Mandatory Comment Cards for a score below a 6

I got a comment card on a 5 one time that said it tasted like ketchup. Go figure.
 
Just because you didn't get a comment card doesn't mean the judge didn't write one. The KCBS reps edit/discard them at their discretion.


Absolutley untrue.... Who told you that this is the case or are you guessing that's what happens?
During judges instructions we are told that ALL cards get attached to your score sheets, period.

As far as mandatory comment cards at any given number, whatever one you choose (4,5,6) it puts a mental block that says if I give that number I have to fill out a card. Chances are you'll never see that number or lower again. Is that how you think judging should go?
Remember a 5 is just simply below average, not crap, not inedible, 5 is not that far out of whack. If your food is just slightly less than average your gonna get a 5. I have given out several 5's this year.
And as a rule I have filled out 4 comment cards also. They simply said what it was that made that sample a 5. Thats how the system works.
Tis true all judges don't always get it, but find anything in life that is just the way everbody wants it.
Ed
 
I have judged or Table Captained 10 contest this year and I beleive that every REP while doing his speach has told us if we score a 5 or below to please write a comment card as to why you are giving that score. That way they have a justification to the team and it will also let the team know why it was given.
As someone mentioned above I'm sure there are some judges that won't give a 5 or below because they have to fill out the comment card.
But then you have some judges(not many) that give them out left and right and it doesn't bother them to fill out the cards.
When I table Captain I do look at the judges cards for low scores and if I see one judge giving a lot of them or more than the rest of the judges I do let the REP know. It is the REPS jobs to talk to them not the TC.
 
Absolutley untrue.... Who told you that this is the case or are you guessing that's what happens?
During judges instructions we are told that ALL cards get attached to your score sheets, period.
Ever worked an event? If not I suggest you do before you make statements like this.
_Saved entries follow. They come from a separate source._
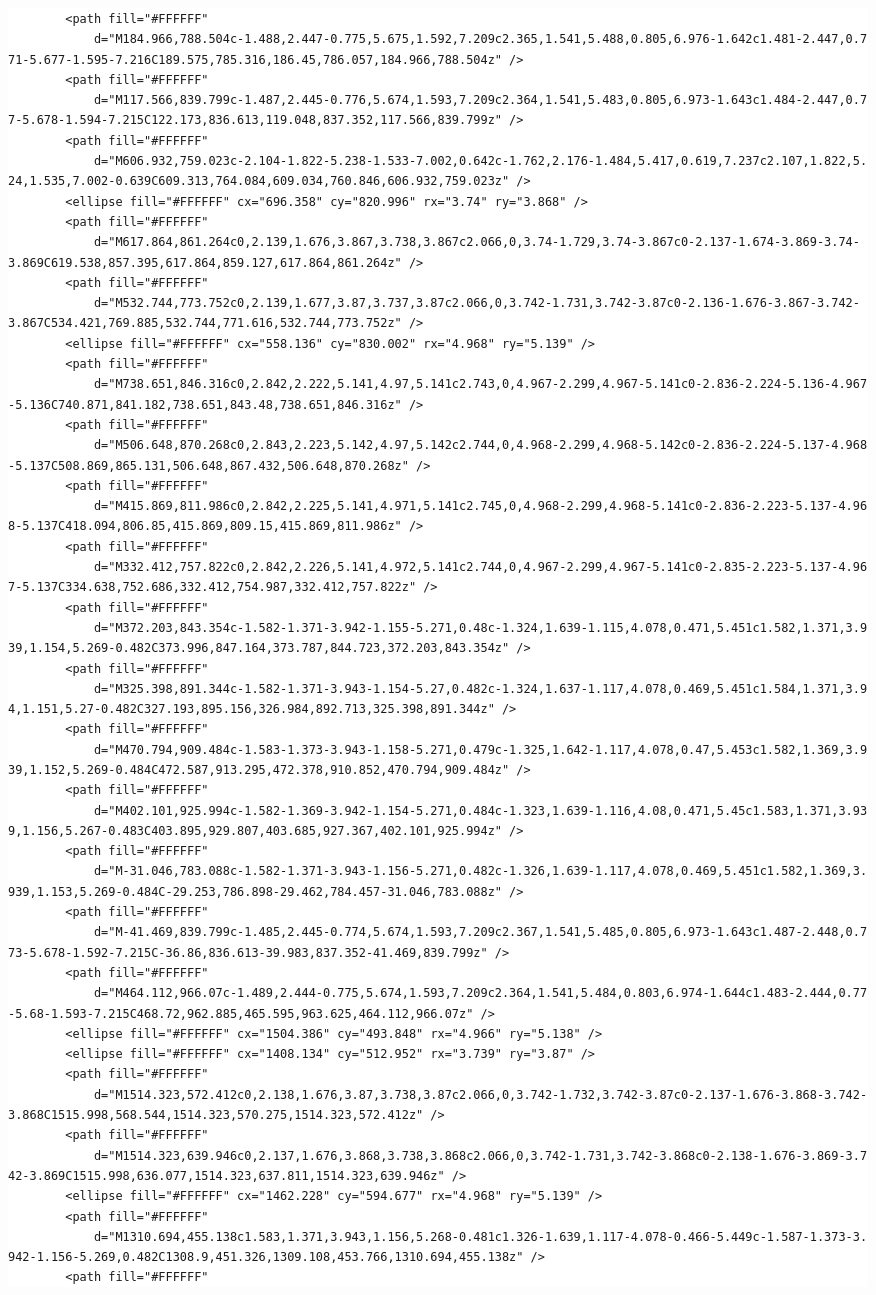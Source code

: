             <path fill="#FFFFFF"
                d="M184.966,788.504c-1.488,2.447-0.775,5.675,1.592,7.209c2.365,1.541,5.488,0.805,6.976-1.642c1.481-2.447,0.771-5.677-1.595-7.216C189.575,785.316,186.45,786.057,184.966,788.504z" />
            <path fill="#FFFFFF"
                d="M117.566,839.799c-1.487,2.445-0.776,5.674,1.593,7.209c2.364,1.541,5.483,0.805,6.973-1.643c1.484-2.447,0.77-5.678-1.594-7.215C122.173,836.613,119.048,837.352,117.566,839.799z" />
            <path fill="#FFFFFF"
                d="M606.932,759.023c-2.104-1.822-5.238-1.533-7.002,0.642c-1.762,2.176-1.484,5.417,0.619,7.237c2.107,1.822,5.24,1.535,7.002-0.639C609.313,764.084,609.034,760.846,606.932,759.023z" />
            <ellipse fill="#FFFFFF" cx="696.358" cy="820.996" rx="3.74" ry="3.868" />
            <path fill="#FFFFFF"
                d="M617.864,861.264c0,2.139,1.676,3.867,3.738,3.867c2.066,0,3.74-1.729,3.74-3.867c0-2.137-1.674-3.869-3.74-3.869C619.538,857.395,617.864,859.127,617.864,861.264z" />
            <path fill="#FFFFFF"
                d="M532.744,773.752c0,2.139,1.677,3.87,3.737,3.87c2.066,0,3.742-1.731,3.742-3.87c0-2.136-1.676-3.867-3.742-3.867C534.421,769.885,532.744,771.616,532.744,773.752z" />
            <ellipse fill="#FFFFFF" cx="558.136" cy="830.002" rx="4.968" ry="5.139" />
            <path fill="#FFFFFF"
                d="M738.651,846.316c0,2.842,2.222,5.141,4.97,5.141c2.743,0,4.967-2.299,4.967-5.141c0-2.836-2.224-5.136-4.967-5.136C740.871,841.182,738.651,843.48,738.651,846.316z" />
            <path fill="#FFFFFF"
                d="M506.648,870.268c0,2.843,2.223,5.142,4.97,5.142c2.744,0,4.968-2.299,4.968-5.142c0-2.836-2.224-5.137-4.968-5.137C508.869,865.131,506.648,867.432,506.648,870.268z" />
            <path fill="#FFFFFF"
                d="M415.869,811.986c0,2.842,2.225,5.141,4.971,5.141c2.745,0,4.968-2.299,4.968-5.141c0-2.836-2.223-5.137-4.968-5.137C418.094,806.85,415.869,809.15,415.869,811.986z" />
            <path fill="#FFFFFF"
                d="M332.412,757.822c0,2.842,2.226,5.141,4.972,5.141c2.744,0,4.967-2.299,4.967-5.141c0-2.835-2.223-5.137-4.967-5.137C334.638,752.686,332.412,754.987,332.412,757.822z" />
            <path fill="#FFFFFF"
                d="M372.203,843.354c-1.582-1.371-3.942-1.155-5.271,0.48c-1.324,1.639-1.115,4.078,0.471,5.451c1.582,1.371,3.939,1.154,5.269-0.482C373.996,847.164,373.787,844.723,372.203,843.354z" />
            <path fill="#FFFFFF"
                d="M325.398,891.344c-1.582-1.371-3.943-1.154-5.27,0.482c-1.324,1.637-1.117,4.078,0.469,5.451c1.584,1.371,3.94,1.151,5.27-0.482C327.193,895.156,326.984,892.713,325.398,891.344z" />
            <path fill="#FFFFFF"
                d="M470.794,909.484c-1.583-1.373-3.943-1.158-5.271,0.479c-1.325,1.642-1.117,4.078,0.47,5.453c1.582,1.369,3.939,1.152,5.269-0.484C472.587,913.295,472.378,910.852,470.794,909.484z" />
            <path fill="#FFFFFF"
                d="M402.101,925.994c-1.582-1.369-3.942-1.154-5.271,0.484c-1.323,1.639-1.116,4.08,0.471,5.45c1.583,1.371,3.939,1.156,5.267-0.483C403.895,929.807,403.685,927.367,402.101,925.994z" />
            <path fill="#FFFFFF"
                d="M-31.046,783.088c-1.582-1.371-3.943-1.156-5.271,0.482c-1.326,1.639-1.117,4.078,0.469,5.451c1.582,1.369,3.939,1.153,5.269-0.484C-29.253,786.898-29.462,784.457-31.046,783.088z" />
            <path fill="#FFFFFF"
                d="M-41.469,839.799c-1.485,2.445-0.774,5.674,1.593,7.209c2.367,1.541,5.485,0.805,6.973-1.643c1.487-2.448,0.773-5.678-1.592-7.215C-36.86,836.613-39.983,837.352-41.469,839.799z" />
            <path fill="#FFFFFF"
                d="M464.112,966.07c-1.489,2.444-0.775,5.674,1.593,7.209c2.364,1.541,5.484,0.803,6.974-1.644c1.483-2.444,0.77-5.68-1.593-7.215C468.72,962.885,465.595,963.625,464.112,966.07z" />
            <ellipse fill="#FFFFFF" cx="1504.386" cy="493.848" rx="4.966" ry="5.138" />
            <ellipse fill="#FFFFFF" cx="1408.134" cy="512.952" rx="3.739" ry="3.87" />
            <path fill="#FFFFFF"
                d="M1514.323,572.412c0,2.138,1.676,3.87,3.738,3.87c2.066,0,3.742-1.732,3.742-3.87c0-2.137-1.676-3.868-3.742-3.868C1515.998,568.544,1514.323,570.275,1514.323,572.412z" />
            <path fill="#FFFFFF"
                d="M1514.323,639.946c0,2.137,1.676,3.868,3.738,3.868c2.066,0,3.742-1.731,3.742-3.868c0-2.138-1.676-3.869-3.742-3.869C1515.998,636.077,1514.323,637.811,1514.323,639.946z" />
            <ellipse fill="#FFFFFF" cx="1462.228" cy="594.677" rx="4.968" ry="5.139" />
            <path fill="#FFFFFF"
                d="M1310.694,455.138c1.583,1.371,3.943,1.156,5.268-0.481c1.326-1.639,1.117-4.078-0.466-5.449c-1.587-1.373-3.942-1.156-5.269,0.482C1308.9,451.326,1309.108,453.766,1310.694,455.138z" />
            <path fill="#FFFFFF"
I've witnessed various reps discarding comment cards on multiple occasions.
 
You want higher scores? Learn to cook better. A low score should be all the comment you need. If you're a cooker you should be able to figure it out like all the others that took the time and made the effort and investment to get it right without some self righteous CBJ telling you what direction to head. You want a CBJ to tell you what's wrong? Really? You would end up with rubber stamp BBQ.
I think our record would substantiate that we have indeed learned to cook better. And we still see way too many rogue scores to just blow it off. If one is fortunate to live in an area with a plethora of experienced and consistent judges, it's a non-issue for you -- that doesn't mean it isn't an issue for others.
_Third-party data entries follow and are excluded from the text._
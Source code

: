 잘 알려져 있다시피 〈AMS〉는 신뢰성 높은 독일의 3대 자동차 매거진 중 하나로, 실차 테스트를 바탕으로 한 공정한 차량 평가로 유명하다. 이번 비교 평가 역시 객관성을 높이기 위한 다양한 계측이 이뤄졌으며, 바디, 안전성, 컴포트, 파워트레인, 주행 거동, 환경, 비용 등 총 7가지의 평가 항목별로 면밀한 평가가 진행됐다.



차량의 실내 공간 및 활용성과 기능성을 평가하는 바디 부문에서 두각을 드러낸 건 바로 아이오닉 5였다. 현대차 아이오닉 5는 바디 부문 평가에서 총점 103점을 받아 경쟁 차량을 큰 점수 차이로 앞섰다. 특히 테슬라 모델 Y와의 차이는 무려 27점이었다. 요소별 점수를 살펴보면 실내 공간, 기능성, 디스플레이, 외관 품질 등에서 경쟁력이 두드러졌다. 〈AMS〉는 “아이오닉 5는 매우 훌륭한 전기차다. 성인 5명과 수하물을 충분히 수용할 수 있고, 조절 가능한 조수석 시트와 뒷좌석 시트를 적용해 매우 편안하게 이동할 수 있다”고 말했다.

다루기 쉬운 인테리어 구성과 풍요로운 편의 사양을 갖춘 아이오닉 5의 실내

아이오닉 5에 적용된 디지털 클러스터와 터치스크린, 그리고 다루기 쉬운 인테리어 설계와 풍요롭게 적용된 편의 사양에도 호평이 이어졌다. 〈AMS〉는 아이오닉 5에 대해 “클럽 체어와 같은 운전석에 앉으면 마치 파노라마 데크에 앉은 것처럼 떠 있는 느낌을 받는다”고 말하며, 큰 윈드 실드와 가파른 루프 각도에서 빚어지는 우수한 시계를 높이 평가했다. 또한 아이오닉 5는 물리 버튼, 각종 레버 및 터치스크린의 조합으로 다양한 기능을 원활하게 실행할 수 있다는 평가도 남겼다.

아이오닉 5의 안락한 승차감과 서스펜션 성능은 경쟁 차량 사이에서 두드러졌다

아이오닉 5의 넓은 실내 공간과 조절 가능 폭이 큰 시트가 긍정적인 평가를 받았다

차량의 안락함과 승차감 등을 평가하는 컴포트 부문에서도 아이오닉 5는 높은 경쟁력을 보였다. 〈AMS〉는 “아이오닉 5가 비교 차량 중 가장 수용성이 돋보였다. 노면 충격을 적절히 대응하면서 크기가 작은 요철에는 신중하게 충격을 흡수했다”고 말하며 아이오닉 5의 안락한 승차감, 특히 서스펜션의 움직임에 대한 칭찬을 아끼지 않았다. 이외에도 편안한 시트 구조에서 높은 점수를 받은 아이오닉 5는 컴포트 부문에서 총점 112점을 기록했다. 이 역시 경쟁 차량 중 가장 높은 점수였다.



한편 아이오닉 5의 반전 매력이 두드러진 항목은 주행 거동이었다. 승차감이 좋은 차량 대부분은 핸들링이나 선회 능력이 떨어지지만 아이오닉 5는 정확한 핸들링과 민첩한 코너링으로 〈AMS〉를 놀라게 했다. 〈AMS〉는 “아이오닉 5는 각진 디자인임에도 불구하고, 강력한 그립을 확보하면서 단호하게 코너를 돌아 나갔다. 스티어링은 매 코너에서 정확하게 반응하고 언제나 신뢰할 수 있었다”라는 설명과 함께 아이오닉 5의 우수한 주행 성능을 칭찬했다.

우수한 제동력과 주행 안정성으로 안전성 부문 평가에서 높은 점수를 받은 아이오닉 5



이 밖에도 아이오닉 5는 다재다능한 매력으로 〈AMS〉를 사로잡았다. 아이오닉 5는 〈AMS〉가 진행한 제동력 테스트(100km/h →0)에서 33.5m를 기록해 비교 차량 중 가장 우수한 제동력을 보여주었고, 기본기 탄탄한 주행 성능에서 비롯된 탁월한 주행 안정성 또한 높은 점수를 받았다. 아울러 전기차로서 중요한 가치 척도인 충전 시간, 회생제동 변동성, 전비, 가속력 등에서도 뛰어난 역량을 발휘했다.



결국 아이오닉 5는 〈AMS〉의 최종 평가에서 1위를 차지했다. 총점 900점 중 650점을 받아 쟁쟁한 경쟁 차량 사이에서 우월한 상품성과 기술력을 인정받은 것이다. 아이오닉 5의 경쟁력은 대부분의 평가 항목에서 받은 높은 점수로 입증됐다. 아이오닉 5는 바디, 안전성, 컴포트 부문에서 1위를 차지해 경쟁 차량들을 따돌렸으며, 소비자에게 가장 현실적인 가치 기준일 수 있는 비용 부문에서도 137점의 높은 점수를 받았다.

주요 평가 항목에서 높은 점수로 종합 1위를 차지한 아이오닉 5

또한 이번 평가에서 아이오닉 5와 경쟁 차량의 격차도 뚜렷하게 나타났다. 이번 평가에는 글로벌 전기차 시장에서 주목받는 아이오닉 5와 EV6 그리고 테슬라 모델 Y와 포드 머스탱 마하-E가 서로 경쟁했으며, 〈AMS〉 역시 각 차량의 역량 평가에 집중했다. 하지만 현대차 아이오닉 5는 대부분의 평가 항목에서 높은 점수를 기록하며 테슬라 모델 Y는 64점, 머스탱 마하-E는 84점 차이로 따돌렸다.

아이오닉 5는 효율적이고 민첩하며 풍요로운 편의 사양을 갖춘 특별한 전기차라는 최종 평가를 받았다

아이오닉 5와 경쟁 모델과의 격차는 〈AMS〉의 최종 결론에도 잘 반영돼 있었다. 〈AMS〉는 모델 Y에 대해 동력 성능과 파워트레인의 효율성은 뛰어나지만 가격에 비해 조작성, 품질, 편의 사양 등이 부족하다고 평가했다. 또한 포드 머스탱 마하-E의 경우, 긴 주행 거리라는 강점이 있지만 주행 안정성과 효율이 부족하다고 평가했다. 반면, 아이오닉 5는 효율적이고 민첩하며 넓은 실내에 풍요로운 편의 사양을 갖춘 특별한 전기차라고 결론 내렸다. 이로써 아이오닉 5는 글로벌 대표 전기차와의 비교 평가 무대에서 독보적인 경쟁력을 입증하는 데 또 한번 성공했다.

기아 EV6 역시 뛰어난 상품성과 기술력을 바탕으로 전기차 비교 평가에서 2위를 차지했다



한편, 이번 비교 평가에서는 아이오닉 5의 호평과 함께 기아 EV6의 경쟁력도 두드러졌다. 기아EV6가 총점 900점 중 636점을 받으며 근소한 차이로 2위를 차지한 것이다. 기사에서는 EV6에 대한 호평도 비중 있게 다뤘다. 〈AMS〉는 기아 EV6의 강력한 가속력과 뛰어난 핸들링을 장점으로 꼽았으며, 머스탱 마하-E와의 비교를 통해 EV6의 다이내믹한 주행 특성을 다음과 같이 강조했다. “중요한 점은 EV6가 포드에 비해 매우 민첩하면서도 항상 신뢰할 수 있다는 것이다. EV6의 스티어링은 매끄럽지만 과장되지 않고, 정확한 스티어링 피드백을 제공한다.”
As far as mandatory comment cards at any given number, whatever one you choose (4,5,6) it puts a mental block that says if I give that number I have to fill out a card. Chances are you'll never see that number or lower again.
Every judge that fills out a comment card now for those numbers refutes that idea. I would not, however, advocate a mandatory card for a 6.
 
How about everyone gets 8s and 9s then a rubber stamp of a big smiley face on your comment card or maybe a gold star.

I apologize for the threadjack, but why is it that every time some one asks for ways to improve consistancy in KCBS scoring, some one has to come on the thread and sarcastically suggest that every one get a 180 and a trophy like a children's karate tournament? Is it always the same person or two? I don't think that any one here is in doubt of the fact that BBQ comps are in fact competitions and that some people do better than others. I also don't think that any one doubts that there are some teams, here in The Brethren and otherwise, who are just better than than other teams, in product, consitency, or both. Still, people get frustrated with left field scores, and it comes up enough that maybe, just maybe it's worth having a conversation about it.

Some competitors are just so darned good that they never get anything below an 8, great for them! Other's have resigned themselves to the fact that the stray 6 or 5 or whatever is going to find its way into their scorecard no matter how good they feel their product was. That's very admirable. Others still want to be good, want to improve, and want to ensure that when they do get a good product out there, they get rewarded for it. I'd like to suggest that those who know that their product is always great and never get a bad score discuss that amongst themselves. Is it really productive to imply that people are asking for a GC trophy every time scoring anomolies are discussed? Does that ever really help anything? Am I the only one who feels this way (Very likely, so don't worry).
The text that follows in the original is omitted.